It is well-documented that Johnny Depp based Captain Jack Sparrow, in part, on Keith Richards of The Rolling Stones.
So it is delicious to see them together on set in this week's splendid two-disc DVD set, Pirates of the Caribbean: At World's End: Limited Edition. There are single-disc editions available -- but why bother?
"Pirates," Depp says on the featurette Keith & the Captain, "were rock-'n'-roll stars of the 18th century. The myth or the legend would arrive months before they would even make port, which is very similar to rock-'n'-roll stars. And it was about freedom."
Richards, playing a cameo and looking like a re-animated Egyptian mummy, happily mumbles, "Open the cage, let the tigers out."
Lots of tigers are out on the DVD, metaphorically speaking. The bonuses take fans on an epic journey from the technical side -- the making of the maelstrom sequence or the creation of everything from the pirate code book to Davy Jones' "cursed crew" -- to the personal side, such as shooting the mad multi-Jack scenes.

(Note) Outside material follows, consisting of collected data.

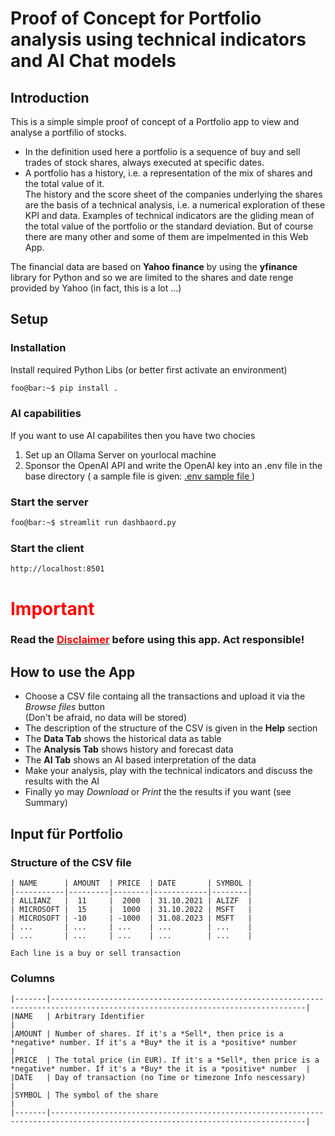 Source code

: # Proof of Concept for Portfolio analysis using technical indicators and AI Chat models

## Introduction
This is a simple simple proof of concept of a Portfolio app to view and analyse a portfilio of stocks. 
- In the definition used here a  portfolio is a sequence of buy and sell trades of stock shares, always executed at specific dates.
- A portfolio has a history, i.e. a representation of the mix of shares and the total value of it.  
The history and the score sheet of the companies underlying the shares are the basis of a technical analysis, i.e. a numerical exploration of these KPI and data.
Examples of technical indicators are the gliding mean of the total value of the portfolio or the standard deviation. But of course there are many other and some of them are impelmented in this Web App. 

The financial data are based on **Yahoo finance** by using the **yfinance** library for Python and so we are limited to the shares and date renge provided by Yahoo (in fact, this is a lot ...)


## Setup
### Installation
Install required Python Libs (or better first activate an environment)
```bash
foo@bar:~$ pip install .
```
### AI capabilities
If you want to use AI capabilites then you have two chocies
1. Set up an Ollama Server on yourlocal machine 
2. Sponsor the OpenAI API and write the OpenAI key into an .env file in the base directory ( a sample file is given: [.env sample file ](.env.sample))

### Start the server
```bash
foo@bar:~$ streamlit run dashbaord.py
```

### Start the client
```
http://localhost:8501
```

<!--CUT-->
# <span style="color: red">Important </span>
### Read the [<span style="color: red">Disclaimer</span>](Disclaimer.md) before using this app. Act responsible!

## How to use the App

* Choose a CSV file containg all the transactions and upload it via the *Browse files* button   
(Don't be afraid, no data will be stored)
* The description of the structure of the CSV is given in the **Help** section
* The **Data Tab** shows the historical data as table
* The **Analysis Tab** shows history and forecast data
* The **AI Tab** shows an AI based interpretation of the data 
* Make your analysis, play with the technical indicators and discuss the results with the AI
* Finally yo may *Download* or *Print* the the results if you want (see Summary)

## Input für Portfolio

### Structure of the CSV file  
    | NAME      | AMOUNT  | PRICE  | DATE       | SYMBOL | 
    |-----------|---------|--------|------------|--------|  
    | ALLIANZ   |  11     |  2000  | 31.10.2021 | ALIZF  |
    | MICROSOFT |  15     |  1000  | 31.10.2022 | MSFT   |
    | MICROSOFT | -10     | -1000  | 31.08.2023 | MSFT   |
    | ...       | ...     | ...    | ...        | ...    |
    | ...       | ...     | ...    | ...        | ...    |
    
    Each line is a buy or sell transaction

### Columns
    |-------|-------------------------------------------------------------------------------------------------------------------------------|
    |NAME   | Arbitrary Identifier                                                                                                          |
    |AMOUNT | Number of shares. If it's a *Sell*, then price is a *negative* number. If it's a *Buy* the it is a *positive* number          | 
    |PRICE  | The total price (in EUR). If it's a *Sell*, then price is a *negative* number. If it's a *Buy* the it is a *positive* number  |
    |DATE   | Day of transaction (no Time or timezone Info nescessary)                                                                      |
    |SYMBOL | The symbol of the share                                                                                                       |
    |-------|-------------------------------------------------------------------------------------------------------------------------------|
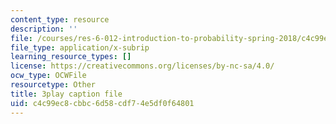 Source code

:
 ```yaml
---
content_type: resource
description: ''
file: /courses/res-6-012-introduction-to-probability-spring-2018/c4c99ec8cbbc6d58cdf74e5df0f64801_TbRh71BMJvw.srt
file_type: application/x-subrip
learning_resource_types: []
license: https://creativecommons.org/licenses/by-nc-sa/4.0/
ocw_type: OCWFile
resourcetype: Other
title: 3play caption file
uid: c4c99ec8-cbbc-6d58-cdf7-4e5df0f64801
---
```

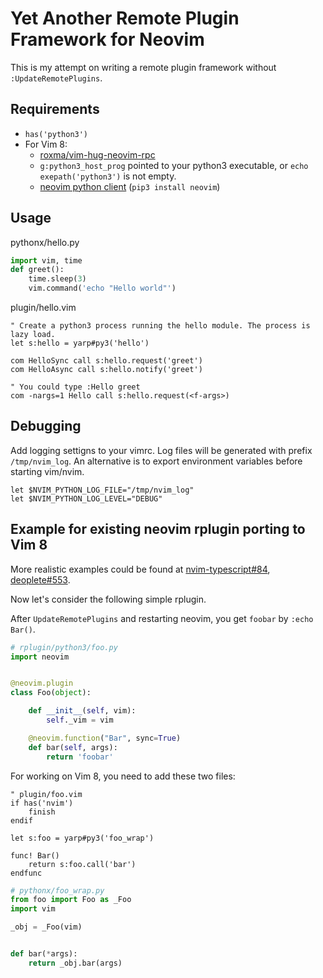 
# Yet Another Remote Plugin Framework for Neovim

This is my attempt on writing a remote plugin framework without
`:UpdateRemotePlugins`.

## Requirements

- `has('python3')`
- For Vim 8:
  - [roxma/vim-hug-neovim-rpc](https://github.com/roxma/vim-hug-neovim-rpc)
  - `g:python3_host_prog` pointed to your python3 executable, or `echo
      exepath('python3')` is not empty.
  - [neovim python client](https://github.com/neovim/python-client) (`pip3
      install neovim`)

## Usage

pythonx/hello.py

```python
import vim, time
def greet():
    time.sleep(3)
    vim.command('echo "Hello world"')
```

plugin/hello.vim

```vim
" Create a python3 process running the hello module. The process is lazy load.
let s:hello = yarp#py3('hello')

com HelloSync call s:hello.request('greet')
com HelloAsync call s:hello.notify('greet')

" You could type :Hello greet
com -nargs=1 Hello call s:hello.request(<f-args>)
```

## Debugging

Add logging settigns to your vimrc. Log files will be generated with prefix
`/tmp/nvim_log`. An alternative is to export environment variables before
starting vim/nvim.

```vim
let $NVIM_PYTHON_LOG_FILE="/tmp/nvim_log"
let $NVIM_PYTHON_LOG_LEVEL="DEBUG"
```

## Example for existing neovim rplugin porting to Vim 8

More realistic examples could be found at
[nvim-typescript#84](https://github.com/mhartington/nvim-typescript/pull/84),
[deoplete#553](https://github.com/Shougo/deoplete.nvim/pull/553).

Now let's consider the following simple rplugin.

After `UpdateRemotePlugins` and restarting neovim, you get `foobar` by `:echo
Bar()`.

```python
# rplugin/python3/foo.py
import neovim


@neovim.plugin
class Foo(object):

    def __init__(self, vim):
        self._vim = vim

    @neovim.function("Bar", sync=True)
    def bar(self, args):
        return 'foobar'
```

For working on Vim 8, you need to add these two files:


```vim
" plugin/foo.vim
if has('nvim')
    finish
endif

let s:foo = yarp#py3('foo_wrap')

func! Bar()
    return s:foo.call('bar')
endfunc
```


```python
# pythonx/foo_wrap.py
from foo import Foo as _Foo
import vim

_obj = _Foo(vim)


def bar(*args):
    return _obj.bar(args)
```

"This is one of the weirder days," director Gore Verbinski says on set.
Depp describes the process of playing many versions of himself as a pie with slices of the same character, each of them isolating a quality which is then taken to extremes.
Just as interesting is a peek into the rarified world of Chinese co-star Chow Yun-Fat, who has his own stunt double and an unusual way of learning swordplay.
Chow is also impish.
"I will never forget the long kiss I had with her," he says in subtitled Mandarin about puckering up on Keira Knightley. "Just don't tell my wife!"
Just don't miss this DVD ... unless you are Mrs. Chow.